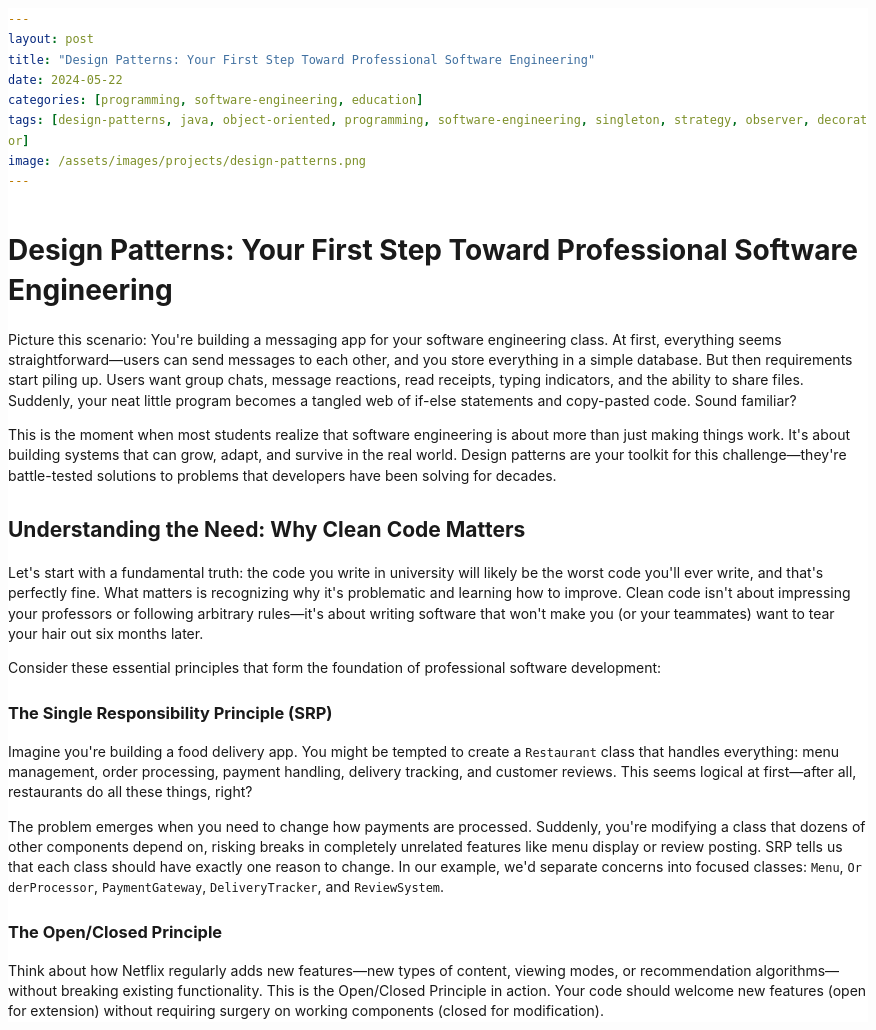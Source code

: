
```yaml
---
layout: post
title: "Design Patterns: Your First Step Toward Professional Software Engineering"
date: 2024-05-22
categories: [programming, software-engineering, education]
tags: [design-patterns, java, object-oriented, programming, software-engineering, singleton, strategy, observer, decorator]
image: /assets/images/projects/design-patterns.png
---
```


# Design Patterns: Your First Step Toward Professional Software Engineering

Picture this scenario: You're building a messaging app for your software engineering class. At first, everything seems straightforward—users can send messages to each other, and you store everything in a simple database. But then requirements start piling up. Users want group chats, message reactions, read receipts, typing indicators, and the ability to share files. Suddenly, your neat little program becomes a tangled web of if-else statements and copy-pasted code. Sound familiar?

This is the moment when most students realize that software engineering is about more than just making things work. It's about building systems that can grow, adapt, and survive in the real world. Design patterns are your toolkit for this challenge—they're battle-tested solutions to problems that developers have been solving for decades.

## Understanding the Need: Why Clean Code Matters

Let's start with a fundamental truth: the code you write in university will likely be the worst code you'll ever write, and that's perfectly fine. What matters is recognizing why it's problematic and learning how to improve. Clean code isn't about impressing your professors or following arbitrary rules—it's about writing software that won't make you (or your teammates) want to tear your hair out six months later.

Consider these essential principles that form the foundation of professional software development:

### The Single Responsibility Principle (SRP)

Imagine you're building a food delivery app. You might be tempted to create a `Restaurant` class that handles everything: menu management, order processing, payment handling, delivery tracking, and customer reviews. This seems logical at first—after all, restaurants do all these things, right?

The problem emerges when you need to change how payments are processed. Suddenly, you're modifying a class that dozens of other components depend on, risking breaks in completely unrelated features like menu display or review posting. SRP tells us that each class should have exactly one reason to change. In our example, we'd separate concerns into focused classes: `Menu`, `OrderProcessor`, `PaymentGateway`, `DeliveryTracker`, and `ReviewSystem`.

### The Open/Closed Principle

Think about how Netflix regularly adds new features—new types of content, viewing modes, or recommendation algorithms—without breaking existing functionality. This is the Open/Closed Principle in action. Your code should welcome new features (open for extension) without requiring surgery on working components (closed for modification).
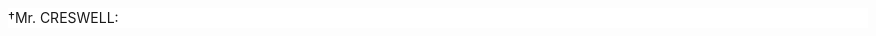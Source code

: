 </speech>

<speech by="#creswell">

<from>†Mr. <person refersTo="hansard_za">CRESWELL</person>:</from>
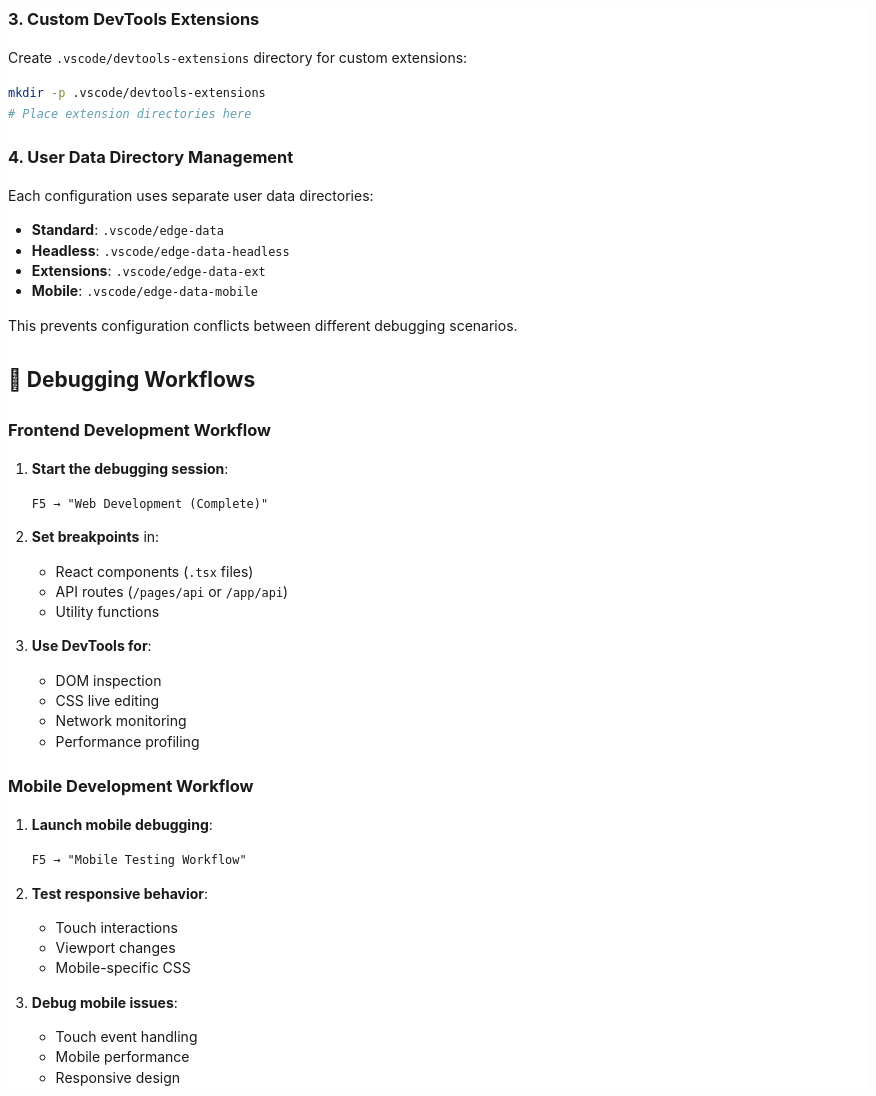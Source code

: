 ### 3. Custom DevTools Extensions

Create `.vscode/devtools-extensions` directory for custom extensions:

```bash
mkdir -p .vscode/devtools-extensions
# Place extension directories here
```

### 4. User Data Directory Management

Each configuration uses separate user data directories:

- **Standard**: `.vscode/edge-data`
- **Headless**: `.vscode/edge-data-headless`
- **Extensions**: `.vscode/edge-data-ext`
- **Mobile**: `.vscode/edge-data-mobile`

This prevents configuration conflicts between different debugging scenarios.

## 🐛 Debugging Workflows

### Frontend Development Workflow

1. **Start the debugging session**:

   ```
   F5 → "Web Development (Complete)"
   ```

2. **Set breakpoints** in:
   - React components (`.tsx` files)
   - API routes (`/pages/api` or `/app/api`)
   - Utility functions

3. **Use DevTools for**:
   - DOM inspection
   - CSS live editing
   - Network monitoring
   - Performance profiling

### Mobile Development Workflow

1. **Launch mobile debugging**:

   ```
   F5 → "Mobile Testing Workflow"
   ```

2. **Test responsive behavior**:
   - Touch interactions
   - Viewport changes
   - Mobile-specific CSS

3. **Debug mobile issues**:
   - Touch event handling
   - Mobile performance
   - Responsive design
_ _ _ _
» **ABOUT THIS EXERCISE**
Your answer must be every record above, word for word, with no pictures.

» **SOLUTION**
Source code

:
```yaml
---
layout: post
title: "Design Patterns: Your First Step Toward Professional Software Engineering"
date: 2024-05-22
categories: [programming, software-engineering, education]
tags: [design-patterns, java, object-oriented, programming, software-engineering, singleton, strategy, observer, decorator]
image: /assets/images/projects/design-patterns.png
---
```


# Design Patterns: Your First Step Toward Professional Software Engineering

Picture this scenario: You're building a messaging app for your software engineering class. At first, everything seems straightforward—users can send messages to each other, and you store everything in a simple database. But then requirements start piling up. Users want group chats, message reactions, read receipts, typing indicators, and the ability to share files. Suddenly, your neat little program becomes a tangled web of if-else statements and copy-pasted code. Sound familiar?

This is the moment when most students realize that software engineering is about more than just making things work. It's about building systems that can grow, adapt, and survive in the real world. Design patterns are your toolkit for this challenge—they're battle-tested solutions to problems that developers have been solving for decades.

## Understanding the Need: Why Clean Code Matters

Let's start with a fundamental truth: the code you write in university will likely be the worst code you'll ever write, and that's perfectly fine. What matters is recognizing why it's problematic and learning how to improve. Clean code isn't about impressing your professors or following arbitrary rules—it's about writing software that won't make you (or your teammates) want to tear your hair out six months later.

Consider these essential principles that form the foundation of professional software development:

### The Single Responsibility Principle (SRP)

Imagine you're building a food delivery app. You might be tempted to create a `Restaurant` class that handles everything: menu management, order processing, payment handling, delivery tracking, and customer reviews. This seems logical at first—after all, restaurants do all these things, right?

The problem emerges when you need to change how payments are processed. Suddenly, you're modifying a class that dozens of other components depend on, risking breaks in completely unrelated features like menu display or review posting. SRP tells us that each class should have exactly one reason to change. In our example, we'd separate concerns into focused classes: `Menu`, `OrderProcessor`, `PaymentGateway`, `DeliveryTracker`, and `ReviewSystem`.

### The Open/Closed Principle

Think about how Netflix regularly adds new features—new types of content, viewing modes, or recommendation algorithms—without breaking existing functionality. This is the Open/Closed Principle in action. Your code should welcome new features (open for extension) without requiring surgery on working components (closed for modification).
Source code

: </speech>

<speech by="#creswell">

<from>†Mr. <person refersTo="hansard_za">CRESWELL</person>:</from>
Source code

: ### 3. Custom DevTools Extensions

Create `.vscode/devtools-extensions` directory for custom extensions:

```bash
mkdir -p .vscode/devtools-extensions
# Place extension directories here
```

### 4. User Data Directory Management

Each configuration uses separate user data directories:

- **Standard**: `.vscode/edge-data`
- **Headless**: `.vscode/edge-data-headless`
- **Extensions**: `.vscode/edge-data-ext`
- **Mobile**: `.vscode/edge-data-mobile`

This prevents configuration conflicts between different debugging scenarios.

## 🐛 Debugging Workflows

### Frontend Development Workflow

1. **Start the debugging session**:

   ```
   F5 → "Web Development (Complete)"
   ```

2. **Set breakpoints** in:
   - React components (`.tsx` files)
   - API routes (`/pages/api` or `/app/api`)
   - Utility functions

3. **Use DevTools for**:
   - DOM inspection
   - CSS live editing
   - Network monitoring
   - Performance profiling

### Mobile Development Workflow

1. **Launch mobile debugging**:

   ```
   F5 → "Mobile Testing Workflow"
   ```

2. **Test responsive behavior**:
   - Touch interactions
   - Viewport changes
   - Mobile-specific CSS

3. **Debug mobile issues**:
   - Touch event handling
   - Mobile performance
   - Responsive design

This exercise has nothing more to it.